→ **What is needed**: Please restate the material below word for word, from the first line through the one that contains "The single-\tauhadvis trigger", inclusive.

═════ Exercise input

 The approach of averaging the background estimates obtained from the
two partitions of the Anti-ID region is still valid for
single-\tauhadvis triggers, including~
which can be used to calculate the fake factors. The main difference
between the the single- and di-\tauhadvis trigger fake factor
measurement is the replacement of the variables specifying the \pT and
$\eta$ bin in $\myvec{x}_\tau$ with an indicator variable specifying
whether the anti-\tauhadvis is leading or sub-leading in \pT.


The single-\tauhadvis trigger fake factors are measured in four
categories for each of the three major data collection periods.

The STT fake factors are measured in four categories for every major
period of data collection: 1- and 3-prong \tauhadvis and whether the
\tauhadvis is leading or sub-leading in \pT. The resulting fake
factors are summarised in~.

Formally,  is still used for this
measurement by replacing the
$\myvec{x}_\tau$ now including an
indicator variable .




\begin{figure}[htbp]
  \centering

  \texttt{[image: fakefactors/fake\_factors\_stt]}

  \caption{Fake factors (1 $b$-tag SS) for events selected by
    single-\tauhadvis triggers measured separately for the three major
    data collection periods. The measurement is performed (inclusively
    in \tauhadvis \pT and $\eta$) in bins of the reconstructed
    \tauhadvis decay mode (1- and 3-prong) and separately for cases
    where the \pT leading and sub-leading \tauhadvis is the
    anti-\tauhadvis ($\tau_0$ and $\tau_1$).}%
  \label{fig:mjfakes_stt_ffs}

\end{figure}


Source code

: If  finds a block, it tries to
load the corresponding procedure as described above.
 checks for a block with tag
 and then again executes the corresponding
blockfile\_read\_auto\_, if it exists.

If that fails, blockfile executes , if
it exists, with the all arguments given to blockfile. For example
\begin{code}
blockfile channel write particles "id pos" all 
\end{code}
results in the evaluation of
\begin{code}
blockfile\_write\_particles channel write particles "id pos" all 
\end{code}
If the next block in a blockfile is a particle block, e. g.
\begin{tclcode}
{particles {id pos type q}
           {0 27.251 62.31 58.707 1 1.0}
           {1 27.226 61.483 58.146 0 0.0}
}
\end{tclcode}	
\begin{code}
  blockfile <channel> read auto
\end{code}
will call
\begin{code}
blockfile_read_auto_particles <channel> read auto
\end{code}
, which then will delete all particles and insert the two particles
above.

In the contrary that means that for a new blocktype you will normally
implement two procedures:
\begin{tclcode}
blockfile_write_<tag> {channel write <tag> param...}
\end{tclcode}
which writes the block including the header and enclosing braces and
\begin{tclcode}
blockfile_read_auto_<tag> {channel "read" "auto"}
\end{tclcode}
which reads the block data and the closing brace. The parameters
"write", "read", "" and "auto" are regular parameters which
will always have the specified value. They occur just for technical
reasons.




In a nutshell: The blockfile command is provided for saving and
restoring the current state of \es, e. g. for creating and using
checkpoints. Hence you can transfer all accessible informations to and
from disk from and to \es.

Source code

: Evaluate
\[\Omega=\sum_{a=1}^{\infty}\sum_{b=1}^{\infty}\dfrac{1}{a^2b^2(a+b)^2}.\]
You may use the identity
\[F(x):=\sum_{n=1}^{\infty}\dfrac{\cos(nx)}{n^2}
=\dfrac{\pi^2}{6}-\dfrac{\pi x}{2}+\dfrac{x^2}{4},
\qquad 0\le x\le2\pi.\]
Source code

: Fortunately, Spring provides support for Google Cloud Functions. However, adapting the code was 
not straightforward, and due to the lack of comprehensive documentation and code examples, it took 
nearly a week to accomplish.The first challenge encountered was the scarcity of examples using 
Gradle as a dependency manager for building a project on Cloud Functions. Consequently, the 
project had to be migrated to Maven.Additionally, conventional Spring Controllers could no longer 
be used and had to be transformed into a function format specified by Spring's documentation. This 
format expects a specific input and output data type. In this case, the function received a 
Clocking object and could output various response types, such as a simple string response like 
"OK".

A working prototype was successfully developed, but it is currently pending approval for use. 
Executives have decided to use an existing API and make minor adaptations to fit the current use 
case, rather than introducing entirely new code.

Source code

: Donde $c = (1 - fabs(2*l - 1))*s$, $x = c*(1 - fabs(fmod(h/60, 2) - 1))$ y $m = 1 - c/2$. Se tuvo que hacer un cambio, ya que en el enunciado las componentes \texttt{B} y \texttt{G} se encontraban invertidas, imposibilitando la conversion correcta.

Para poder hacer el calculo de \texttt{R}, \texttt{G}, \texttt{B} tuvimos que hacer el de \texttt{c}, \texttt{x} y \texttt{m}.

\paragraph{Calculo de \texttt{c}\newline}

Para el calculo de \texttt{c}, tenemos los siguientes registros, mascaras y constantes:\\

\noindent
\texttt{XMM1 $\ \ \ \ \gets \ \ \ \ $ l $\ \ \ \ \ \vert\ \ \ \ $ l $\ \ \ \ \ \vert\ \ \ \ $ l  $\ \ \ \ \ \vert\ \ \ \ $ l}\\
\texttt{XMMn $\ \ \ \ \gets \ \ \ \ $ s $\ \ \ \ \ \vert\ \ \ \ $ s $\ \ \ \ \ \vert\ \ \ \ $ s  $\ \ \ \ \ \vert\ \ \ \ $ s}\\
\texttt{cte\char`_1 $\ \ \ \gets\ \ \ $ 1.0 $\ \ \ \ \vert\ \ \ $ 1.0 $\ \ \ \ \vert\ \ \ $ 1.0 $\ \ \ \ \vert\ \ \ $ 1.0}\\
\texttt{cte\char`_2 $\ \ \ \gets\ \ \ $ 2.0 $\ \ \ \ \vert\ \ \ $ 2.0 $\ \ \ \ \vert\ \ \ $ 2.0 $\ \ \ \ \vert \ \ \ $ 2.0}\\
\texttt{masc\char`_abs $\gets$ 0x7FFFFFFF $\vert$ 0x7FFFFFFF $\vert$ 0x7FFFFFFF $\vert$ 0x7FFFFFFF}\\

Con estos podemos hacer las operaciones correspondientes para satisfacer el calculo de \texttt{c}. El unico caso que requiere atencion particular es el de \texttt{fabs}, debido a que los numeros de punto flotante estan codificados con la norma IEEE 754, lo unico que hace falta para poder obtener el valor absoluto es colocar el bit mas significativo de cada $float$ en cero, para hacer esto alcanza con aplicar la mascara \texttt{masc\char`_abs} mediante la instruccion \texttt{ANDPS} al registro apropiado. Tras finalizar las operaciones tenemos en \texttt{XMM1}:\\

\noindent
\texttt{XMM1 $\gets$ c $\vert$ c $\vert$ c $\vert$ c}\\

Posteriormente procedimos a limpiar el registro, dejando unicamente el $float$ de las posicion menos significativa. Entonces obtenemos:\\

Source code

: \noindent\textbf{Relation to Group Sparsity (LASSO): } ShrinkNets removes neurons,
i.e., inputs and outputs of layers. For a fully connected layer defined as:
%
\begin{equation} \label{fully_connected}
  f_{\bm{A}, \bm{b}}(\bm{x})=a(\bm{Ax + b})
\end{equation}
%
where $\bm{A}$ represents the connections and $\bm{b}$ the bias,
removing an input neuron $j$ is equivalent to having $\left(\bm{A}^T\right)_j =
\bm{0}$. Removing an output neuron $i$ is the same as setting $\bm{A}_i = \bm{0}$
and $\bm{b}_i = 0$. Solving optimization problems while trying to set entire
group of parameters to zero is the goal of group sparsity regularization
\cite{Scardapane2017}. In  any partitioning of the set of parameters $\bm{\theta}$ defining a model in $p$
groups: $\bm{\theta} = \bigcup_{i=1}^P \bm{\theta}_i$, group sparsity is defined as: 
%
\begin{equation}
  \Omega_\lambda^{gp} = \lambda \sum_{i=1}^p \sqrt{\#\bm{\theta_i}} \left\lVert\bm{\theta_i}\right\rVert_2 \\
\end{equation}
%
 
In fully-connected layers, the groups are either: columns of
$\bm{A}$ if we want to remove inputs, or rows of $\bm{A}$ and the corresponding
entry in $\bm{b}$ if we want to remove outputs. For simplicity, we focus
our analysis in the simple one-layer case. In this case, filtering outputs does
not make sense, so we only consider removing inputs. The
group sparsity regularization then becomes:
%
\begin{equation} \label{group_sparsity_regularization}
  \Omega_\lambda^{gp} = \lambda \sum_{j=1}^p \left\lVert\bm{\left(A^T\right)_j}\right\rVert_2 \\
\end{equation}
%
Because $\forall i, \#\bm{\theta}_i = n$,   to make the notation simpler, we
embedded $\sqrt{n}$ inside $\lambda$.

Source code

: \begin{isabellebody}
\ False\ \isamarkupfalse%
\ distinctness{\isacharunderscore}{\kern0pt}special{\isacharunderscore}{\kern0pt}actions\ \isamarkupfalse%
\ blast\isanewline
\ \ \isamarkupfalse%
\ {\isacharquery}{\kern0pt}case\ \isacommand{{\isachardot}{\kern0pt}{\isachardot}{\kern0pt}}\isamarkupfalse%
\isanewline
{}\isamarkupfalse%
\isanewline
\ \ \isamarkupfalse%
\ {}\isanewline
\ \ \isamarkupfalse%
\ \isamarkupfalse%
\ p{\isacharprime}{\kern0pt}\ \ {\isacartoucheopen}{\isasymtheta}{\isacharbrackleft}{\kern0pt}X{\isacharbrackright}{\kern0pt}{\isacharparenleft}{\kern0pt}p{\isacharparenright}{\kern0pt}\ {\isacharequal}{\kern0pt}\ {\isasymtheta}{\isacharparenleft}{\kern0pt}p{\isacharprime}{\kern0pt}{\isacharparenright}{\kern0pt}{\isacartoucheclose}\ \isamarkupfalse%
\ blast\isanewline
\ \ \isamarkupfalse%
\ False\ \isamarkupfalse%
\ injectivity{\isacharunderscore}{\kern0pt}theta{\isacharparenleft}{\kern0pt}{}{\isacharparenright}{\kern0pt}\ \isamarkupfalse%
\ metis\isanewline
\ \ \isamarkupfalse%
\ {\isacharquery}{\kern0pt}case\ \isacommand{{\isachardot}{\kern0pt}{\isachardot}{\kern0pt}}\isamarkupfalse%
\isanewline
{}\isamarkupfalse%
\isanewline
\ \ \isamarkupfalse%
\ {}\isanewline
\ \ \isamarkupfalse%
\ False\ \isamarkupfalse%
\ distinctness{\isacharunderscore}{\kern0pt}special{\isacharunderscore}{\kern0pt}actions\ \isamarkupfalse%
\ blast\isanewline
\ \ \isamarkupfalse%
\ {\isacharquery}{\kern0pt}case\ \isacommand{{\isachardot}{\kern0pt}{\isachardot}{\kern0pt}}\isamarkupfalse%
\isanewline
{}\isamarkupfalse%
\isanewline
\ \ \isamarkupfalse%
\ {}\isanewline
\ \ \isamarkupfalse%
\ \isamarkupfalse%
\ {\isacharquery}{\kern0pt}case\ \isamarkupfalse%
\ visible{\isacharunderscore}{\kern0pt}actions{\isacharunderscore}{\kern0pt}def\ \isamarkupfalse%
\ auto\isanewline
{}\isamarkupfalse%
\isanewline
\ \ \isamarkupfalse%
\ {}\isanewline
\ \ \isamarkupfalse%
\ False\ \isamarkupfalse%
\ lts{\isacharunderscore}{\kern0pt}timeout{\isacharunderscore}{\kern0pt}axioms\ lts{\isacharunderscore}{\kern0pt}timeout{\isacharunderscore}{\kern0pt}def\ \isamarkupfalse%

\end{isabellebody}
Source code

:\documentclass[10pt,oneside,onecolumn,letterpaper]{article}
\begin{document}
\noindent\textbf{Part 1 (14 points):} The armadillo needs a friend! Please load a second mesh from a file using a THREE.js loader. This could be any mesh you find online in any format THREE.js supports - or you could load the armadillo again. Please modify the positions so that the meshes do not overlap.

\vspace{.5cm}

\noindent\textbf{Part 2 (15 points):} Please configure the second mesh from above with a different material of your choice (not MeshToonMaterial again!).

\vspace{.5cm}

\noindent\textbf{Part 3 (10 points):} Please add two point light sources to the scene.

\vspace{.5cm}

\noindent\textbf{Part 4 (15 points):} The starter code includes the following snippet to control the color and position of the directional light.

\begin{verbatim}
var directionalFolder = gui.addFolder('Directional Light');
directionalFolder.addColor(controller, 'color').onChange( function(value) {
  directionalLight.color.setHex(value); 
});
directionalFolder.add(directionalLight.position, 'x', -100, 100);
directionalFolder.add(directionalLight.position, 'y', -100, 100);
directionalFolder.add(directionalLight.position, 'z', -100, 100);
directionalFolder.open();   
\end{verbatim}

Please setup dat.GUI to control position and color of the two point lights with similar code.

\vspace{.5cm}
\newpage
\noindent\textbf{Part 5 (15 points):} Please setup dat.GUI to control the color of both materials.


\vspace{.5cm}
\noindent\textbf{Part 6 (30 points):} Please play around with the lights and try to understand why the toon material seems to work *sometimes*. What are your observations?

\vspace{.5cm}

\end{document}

══════════

→ **Task response**:
 The approach of averaging the background estimates obtained from the
two partitions of the Anti-ID region is still valid for
single-\tauhadvis triggers, including~
which can be used to calculate the fake factors. The main difference
between the the single- and di-\tauhadvis trigger fake factor
measurement is the replacement of the variables specifying the \pT and
$\eta$ bin in $\myvec{x}_\tau$ with an indicator variable specifying
whether the anti-\tauhadvis is leading or sub-leading in \pT.


The single-\tauhadvis trigger fake factors are measured in four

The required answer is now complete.